Michael Kolar, owner of Soundscape Studios, a recording studio in Uptown, said artists’ queer identities should not detract from the music they create.
“It shouldn’t take away from anything,” Kolar said. “There is no tenet or pillar of hip-hop that says it should be straight only. It’s not detracting from its origins or principles that have obviously been so forgotten about at this point anyway. No one knows what the five pillars of hip-hop [rapping, breakdancing, DJing, graffiti and knowledge] are anymore, anyway. It’s become mainstream music now.”
Many queer hip-hop artists are still in no rush to sign with a major label. Independent artists are gaining more popularity with self-released music more than ever before.
Big Dipper may never be as widely successful as famous rappers like Rick Ross, but he said he is OK with that.
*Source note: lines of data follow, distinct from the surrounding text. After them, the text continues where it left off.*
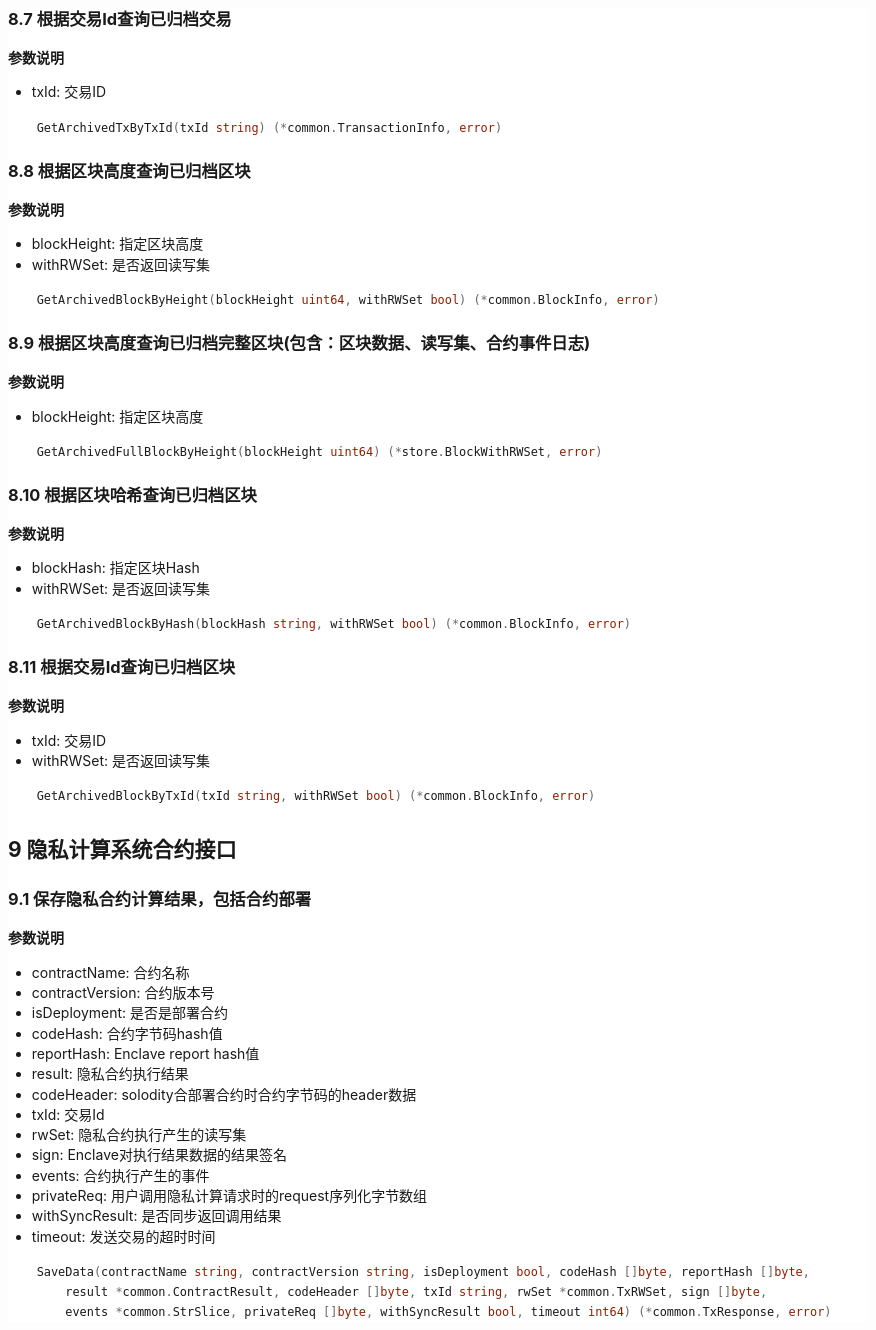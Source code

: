 ### 8.7 根据交易Id查询已归档交易
**参数说明**
  - txId: 交易ID
```go
	GetArchivedTxByTxId(txId string) (*common.TransactionInfo, error)
```

### 8.8 根据区块高度查询已归档区块
**参数说明**
  - blockHeight: 指定区块高度
  - withRWSet: 是否返回读写集
```go
	GetArchivedBlockByHeight(blockHeight uint64, withRWSet bool) (*common.BlockInfo, error)
```

### 8.9 根据区块高度查询已归档完整区块(包含：区块数据、读写集、合约事件日志)
**参数说明**
  - blockHeight: 指定区块高度
```go
	GetArchivedFullBlockByHeight(blockHeight uint64) (*store.BlockWithRWSet, error)
```

### 8.10 根据区块哈希查询已归档区块
**参数说明**
  - blockHash: 指定区块Hash
  - withRWSet: 是否返回读写集
```go
	GetArchivedBlockByHash(blockHash string, withRWSet bool) (*common.BlockInfo, error)
```

### 8.11 根据交易Id查询已归档区块
**参数说明**
  - txId: 交易ID
  - withRWSet: 是否返回读写集
```go
	GetArchivedBlockByTxId(txId string, withRWSet bool) (*common.BlockInfo, error)
```

## 9 隐私计算系统合约接口
### 9.1 保存隐私合约计算结果，包括合约部署
**参数说明**
  - contractName: 合约名称
  - contractVersion: 合约版本号
  - isDeployment: 是否是部署合约
  - codeHash: 合约字节码hash值
  - reportHash: Enclave report hash值
  - result: 隐私合约执行结果
  - codeHeader: solodity合部署合约时合约字节码的header数据
  - txId: 交易Id
  - rwSet: 隐私合约执行产生的读写集
  - sign: Enclave对执行结果数据的结果签名
  - events: 合约执行产生的事件
  - privateReq: 用户调用隐私计算请求时的request序列化字节数组
  - withSyncResult: 是否同步返回调用结果
  - timeout: 发送交易的超时时间
```go
	SaveData(contractName string, contractVersion string, isDeployment bool, codeHash []byte, reportHash []byte,
		result *common.ContractResult, codeHeader []byte, txId string, rwSet *common.TxRWSet, sign []byte,
		events *common.StrSlice, privateReq []byte, withSyncResult bool, timeout int64) (*common.TxResponse, error)
```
He’d rather shape his career without the help of a major label looking to pigeonhole him as a gay artist.
“We’re breaking down those barriers now, so you don’t have to be a queer audience member in order to listen to a queer artist,” Big Dipper said. “It used to be so much more of a political statement than it is today. Back then, if you were making music with gay content, it was about speaking up and being political. Now, it’s more about self-expression because so many awesome and brave artists paved the way for us.”